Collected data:
★ ★ ★ ★ ★ ★ ★
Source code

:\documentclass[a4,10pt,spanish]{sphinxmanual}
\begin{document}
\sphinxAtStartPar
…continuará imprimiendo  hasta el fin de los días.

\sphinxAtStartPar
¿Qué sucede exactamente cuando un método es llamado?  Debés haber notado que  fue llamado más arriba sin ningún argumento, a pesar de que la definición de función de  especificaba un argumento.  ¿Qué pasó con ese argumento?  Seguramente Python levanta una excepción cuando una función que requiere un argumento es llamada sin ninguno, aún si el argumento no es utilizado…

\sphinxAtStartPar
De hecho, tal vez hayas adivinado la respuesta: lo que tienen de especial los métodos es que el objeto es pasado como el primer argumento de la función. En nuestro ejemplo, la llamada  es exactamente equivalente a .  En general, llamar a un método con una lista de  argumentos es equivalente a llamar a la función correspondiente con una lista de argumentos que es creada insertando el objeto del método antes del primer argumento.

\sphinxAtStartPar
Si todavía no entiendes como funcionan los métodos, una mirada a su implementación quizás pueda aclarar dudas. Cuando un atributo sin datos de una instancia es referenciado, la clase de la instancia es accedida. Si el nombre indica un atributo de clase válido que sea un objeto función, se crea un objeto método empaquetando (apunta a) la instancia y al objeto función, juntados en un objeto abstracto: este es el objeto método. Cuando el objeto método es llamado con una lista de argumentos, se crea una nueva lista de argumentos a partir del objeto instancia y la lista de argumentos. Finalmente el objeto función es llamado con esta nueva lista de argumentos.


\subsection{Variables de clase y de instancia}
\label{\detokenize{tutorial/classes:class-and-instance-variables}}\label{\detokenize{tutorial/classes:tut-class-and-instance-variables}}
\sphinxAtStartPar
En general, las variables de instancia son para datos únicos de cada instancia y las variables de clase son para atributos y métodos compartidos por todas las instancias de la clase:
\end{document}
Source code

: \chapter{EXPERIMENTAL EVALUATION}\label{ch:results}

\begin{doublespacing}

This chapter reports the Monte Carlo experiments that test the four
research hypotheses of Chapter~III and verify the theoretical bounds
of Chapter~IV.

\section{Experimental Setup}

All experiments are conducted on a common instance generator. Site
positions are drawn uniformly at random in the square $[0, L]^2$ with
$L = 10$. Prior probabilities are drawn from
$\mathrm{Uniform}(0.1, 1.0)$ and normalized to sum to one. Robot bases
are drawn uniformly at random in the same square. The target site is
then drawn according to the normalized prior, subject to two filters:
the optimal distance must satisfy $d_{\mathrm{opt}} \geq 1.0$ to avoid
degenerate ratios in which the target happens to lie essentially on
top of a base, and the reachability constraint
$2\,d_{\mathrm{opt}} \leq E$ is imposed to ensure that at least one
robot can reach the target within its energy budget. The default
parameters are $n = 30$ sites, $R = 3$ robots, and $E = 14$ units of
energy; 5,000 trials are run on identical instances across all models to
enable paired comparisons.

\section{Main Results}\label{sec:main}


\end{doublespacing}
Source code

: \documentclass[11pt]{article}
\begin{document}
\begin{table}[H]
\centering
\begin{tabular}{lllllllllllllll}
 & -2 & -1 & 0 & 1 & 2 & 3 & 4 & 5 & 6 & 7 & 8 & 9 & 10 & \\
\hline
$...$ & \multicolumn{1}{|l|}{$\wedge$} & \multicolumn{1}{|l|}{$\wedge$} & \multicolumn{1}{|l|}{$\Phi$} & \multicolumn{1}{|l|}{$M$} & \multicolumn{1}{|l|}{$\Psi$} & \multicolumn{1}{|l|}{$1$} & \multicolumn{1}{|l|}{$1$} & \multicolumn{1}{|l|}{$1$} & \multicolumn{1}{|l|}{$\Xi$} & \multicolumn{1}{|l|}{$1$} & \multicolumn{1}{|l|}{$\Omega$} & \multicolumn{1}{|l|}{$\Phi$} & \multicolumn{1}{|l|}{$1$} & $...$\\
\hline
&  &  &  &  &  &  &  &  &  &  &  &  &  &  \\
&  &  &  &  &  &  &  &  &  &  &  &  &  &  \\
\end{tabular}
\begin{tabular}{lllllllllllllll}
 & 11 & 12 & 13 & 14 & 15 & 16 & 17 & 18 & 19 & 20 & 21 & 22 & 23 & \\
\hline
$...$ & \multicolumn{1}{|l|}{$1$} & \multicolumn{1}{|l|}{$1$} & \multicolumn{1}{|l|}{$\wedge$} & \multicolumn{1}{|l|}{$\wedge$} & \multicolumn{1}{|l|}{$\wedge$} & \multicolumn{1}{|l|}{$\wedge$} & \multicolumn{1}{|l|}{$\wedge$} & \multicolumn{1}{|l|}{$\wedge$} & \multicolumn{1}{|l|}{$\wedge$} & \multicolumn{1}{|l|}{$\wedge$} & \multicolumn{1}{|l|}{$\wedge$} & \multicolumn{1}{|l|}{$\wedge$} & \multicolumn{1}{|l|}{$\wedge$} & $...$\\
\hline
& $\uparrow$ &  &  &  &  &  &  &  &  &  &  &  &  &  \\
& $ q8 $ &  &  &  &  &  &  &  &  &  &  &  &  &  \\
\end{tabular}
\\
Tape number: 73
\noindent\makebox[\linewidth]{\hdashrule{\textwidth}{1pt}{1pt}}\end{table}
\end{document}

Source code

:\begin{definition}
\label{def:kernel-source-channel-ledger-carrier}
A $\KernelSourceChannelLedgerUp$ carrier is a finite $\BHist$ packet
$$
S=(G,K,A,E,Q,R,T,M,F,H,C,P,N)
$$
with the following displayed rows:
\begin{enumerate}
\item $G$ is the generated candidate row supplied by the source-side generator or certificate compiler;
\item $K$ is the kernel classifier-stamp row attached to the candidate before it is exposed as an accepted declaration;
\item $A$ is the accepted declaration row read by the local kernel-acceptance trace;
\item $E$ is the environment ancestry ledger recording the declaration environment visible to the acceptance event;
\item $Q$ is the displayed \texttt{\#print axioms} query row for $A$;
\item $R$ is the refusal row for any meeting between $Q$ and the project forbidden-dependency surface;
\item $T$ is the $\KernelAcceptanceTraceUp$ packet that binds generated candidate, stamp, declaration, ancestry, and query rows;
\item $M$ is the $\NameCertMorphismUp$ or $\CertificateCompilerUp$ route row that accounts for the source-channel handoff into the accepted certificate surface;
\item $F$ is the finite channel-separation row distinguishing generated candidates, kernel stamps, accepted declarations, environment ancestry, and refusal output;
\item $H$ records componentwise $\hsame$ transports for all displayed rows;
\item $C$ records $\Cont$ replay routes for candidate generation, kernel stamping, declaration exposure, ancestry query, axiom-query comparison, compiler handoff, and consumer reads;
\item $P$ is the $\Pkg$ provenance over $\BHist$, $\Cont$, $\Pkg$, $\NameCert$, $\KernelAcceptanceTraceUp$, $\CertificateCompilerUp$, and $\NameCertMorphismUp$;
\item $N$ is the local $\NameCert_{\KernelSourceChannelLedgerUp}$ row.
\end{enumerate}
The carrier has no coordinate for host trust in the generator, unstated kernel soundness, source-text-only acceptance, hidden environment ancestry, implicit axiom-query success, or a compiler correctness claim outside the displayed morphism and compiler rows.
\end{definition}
★ ★ ★ ★ ★ ★ ★
Copy out the records once more, exactly as they are written.

Source code

:\documentclass[a4,10pt,spanish]{sphinxmanual}
\begin{document}
\sphinxAtStartPar
…continuará imprimiendo  hasta el fin de los días.

\sphinxAtStartPar
¿Qué sucede exactamente cuando un método es llamado?  Debés haber notado que  fue llamado más arriba sin ningún argumento, a pesar de que la definición de función de  especificaba un argumento.  ¿Qué pasó con ese argumento?  Seguramente Python levanta una excepción cuando una función que requiere un argumento es llamada sin ninguno, aún si el argumento no es utilizado…

\sphinxAtStartPar
De hecho, tal vez hayas adivinado la respuesta: lo que tienen de especial los métodos es que el objeto es pasado como el primer argumento de la función. En nuestro ejemplo, la llamada  es exactamente equivalente a .  En general, llamar a un método con una lista de  argumentos es equivalente a llamar a la función correspondiente con una lista de argumentos que es creada insertando el objeto del método antes del primer argumento.

\sphinxAtStartPar
Si todavía no entiendes como funcionan los métodos, una mirada a su implementación quizás pueda aclarar dudas. Cuando un atributo sin datos de una instancia es referenciado, la clase de la instancia es accedida. Si el nombre indica un atributo de clase válido que sea un objeto función, se crea un objeto método empaquetando (apunta a) la instancia y al objeto función, juntados en un objeto abstracto: este es el objeto método. Cuando el objeto método es llamado con una lista de argumentos, se crea una nueva lista de argumentos a partir del objeto instancia y la lista de argumentos. Finalmente el objeto función es llamado con esta nueva lista de argumentos.


\subsection{Variables de clase y de instancia}
\label{\detokenize{tutorial/classes:class-and-instance-variables}}\label{\detokenize{tutorial/classes:tut-class-and-instance-variables}}
\sphinxAtStartPar
En general, las variables de instancia son para datos únicos de cada instancia y las variables de clase son para atributos y métodos compartidos por todas las instancias de la clase:
\end{document}
Source code

: \chapter{EXPERIMENTAL EVALUATION}\label{ch:results}

\begin{doublespacing}

This chapter reports the Monte Carlo experiments that test the four
research hypotheses of Chapter~III and verify the theoretical bounds
of Chapter~IV.

\section{Experimental Setup}

All experiments are conducted on a common instance generator. Site
positions are drawn uniformly at random in the square $[0, L]^2$ with
$L = 10$. Prior probabilities are drawn from
$\mathrm{Uniform}(0.1, 1.0)$ and normalized to sum to one. Robot bases
are drawn uniformly at random in the same square. The target site is
then drawn according to the normalized prior, subject to two filters:
the optimal distance must satisfy $d_{\mathrm{opt}} \geq 1.0$ to avoid
degenerate ratios in which the target happens to lie essentially on
top of a base, and the reachability constraint
$2\,d_{\mathrm{opt}} \leq E$ is imposed to ensure that at least one
robot can reach the target within its energy budget. The default
parameters are $n = 30$ sites, $R = 3$ robots, and $E = 14$ units of
energy; 5,000 trials are run on identical instances across all models to
enable paired comparisons.

\section{Main Results}\label{sec:main}


\end{doublespacing}
Source code

: \documentclass[11pt]{article}
\begin{document}
\begin{table}[H]
\centering
\begin{tabular}{lllllllllllllll}
 & -2 & -1 & 0 & 1 & 2 & 3 & 4 & 5 & 6 & 7 & 8 & 9 & 10 & \\
\hline
$...$ & \multicolumn{1}{|l|}{$\wedge$} & \multicolumn{1}{|l|}{$\wedge$} & \multicolumn{1}{|l|}{$\Phi$} & \multicolumn{1}{|l|}{$M$} & \multicolumn{1}{|l|}{$\Psi$} & \multicolumn{1}{|l|}{$1$} & \multicolumn{1}{|l|}{$1$} & \multicolumn{1}{|l|}{$1$} & \multicolumn{1}{|l|}{$\Xi$} & \multicolumn{1}{|l|}{$1$} & \multicolumn{1}{|l|}{$\Omega$} & \multicolumn{1}{|l|}{$\Phi$} & \multicolumn{1}{|l|}{$1$} & $...$\\
\hline
&  &  &  &  &  &  &  &  &  &  &  &  &  &  \\
&  &  &  &  &  &  &  &  &  &  &  &  &  &  \\
\end{tabular}
\begin{tabular}{lllllllllllllll}
 & 11 & 12 & 13 & 14 & 15 & 16 & 17 & 18 & 19 & 20 & 21 & 22 & 23 & \\
\hline
$...$ & \multicolumn{1}{|l|}{$1$} & \multicolumn{1}{|l|}{$1$} & \multicolumn{1}{|l|}{$\wedge$} & \multicolumn{1}{|l|}{$\wedge$} & \multicolumn{1}{|l|}{$\wedge$} & \multicolumn{1}{|l|}{$\wedge$} & \multicolumn{1}{|l|}{$\wedge$} & \multicolumn{1}{|l|}{$\wedge$} & \multicolumn{1}{|l|}{$\wedge$} & \multicolumn{1}{|l|}{$\wedge$} & \multicolumn{1}{|l|}{$\wedge$} & \multicolumn{1}{|l|}{$\wedge$} & \multicolumn{1}{|l|}{$\wedge$} & $...$\\
\hline
& $\uparrow$ &  &  &  &  &  &  &  &  &  &  &  &  &  \\
& $ q8 $ &  &  &  &  &  &  &  &  &  &  &  &  &  \\
\end{tabular}
\\
Tape number: 73
\noindent\makebox[\linewidth]{\hdashrule{\textwidth}{1pt}{1pt}}\end{table}
\end{document}

Source code

:\begin{definition}
\label{def:kernel-source-channel-ledger-carrier}
A $\KernelSourceChannelLedgerUp$ carrier is a finite $\BHist$ packet
$$
S=(G,K,A,E,Q,R,T,M,F,H,C,P,N)
$$
with the following displayed rows:
\begin{enumerate}
\item $G$ is the generated candidate row supplied by the source-side generator or certificate compiler;
\item $K$ is the kernel classifier-stamp row attached to the candidate before it is exposed as an accepted declaration;
\item $A$ is the accepted declaration row read by the local kernel-acceptance trace;
\item $E$ is the environment ancestry ledger recording the declaration environment visible to the acceptance event;
\item $Q$ is the displayed \texttt{\#print axioms} query row for $A$;
\item $R$ is the refusal row for any meeting between $Q$ and the project forbidden-dependency surface;
\item $T$ is the $\KernelAcceptanceTraceUp$ packet that binds generated candidate, stamp, declaration, ancestry, and query rows;
\item $M$ is the $\NameCertMorphismUp$ or $\CertificateCompilerUp$ route row that accounts for the source-channel handoff into the accepted certificate surface;
\item $F$ is the finite channel-separation row distinguishing generated candidates, kernel stamps, accepted declarations, environment ancestry, and refusal output;
\item $H$ records componentwise $\hsame$ transports for all displayed rows;
\item $C$ records $\Cont$ replay routes for candidate generation, kernel stamping, declaration exposure, ancestry query, axiom-query comparison, compiler handoff, and consumer reads;
\item $P$ is the $\Pkg$ provenance over $\BHist$, $\Cont$, $\Pkg$, $\NameCert$, $\KernelAcceptanceTraceUp$, $\CertificateCompilerUp$, and $\NameCertMorphismUp$;
\item $N$ is the local $\NameCert_{\KernelSourceChannelLedgerUp}$ row.
\end{enumerate}
The carrier has no coordinate for host trust in the generator, unstated kernel soundness, source-text-only acceptance, hidden environment ancestry, implicit axiom-query success, or a compiler correctness claim outside the displayed morphism and compiler rows.
\end{definition}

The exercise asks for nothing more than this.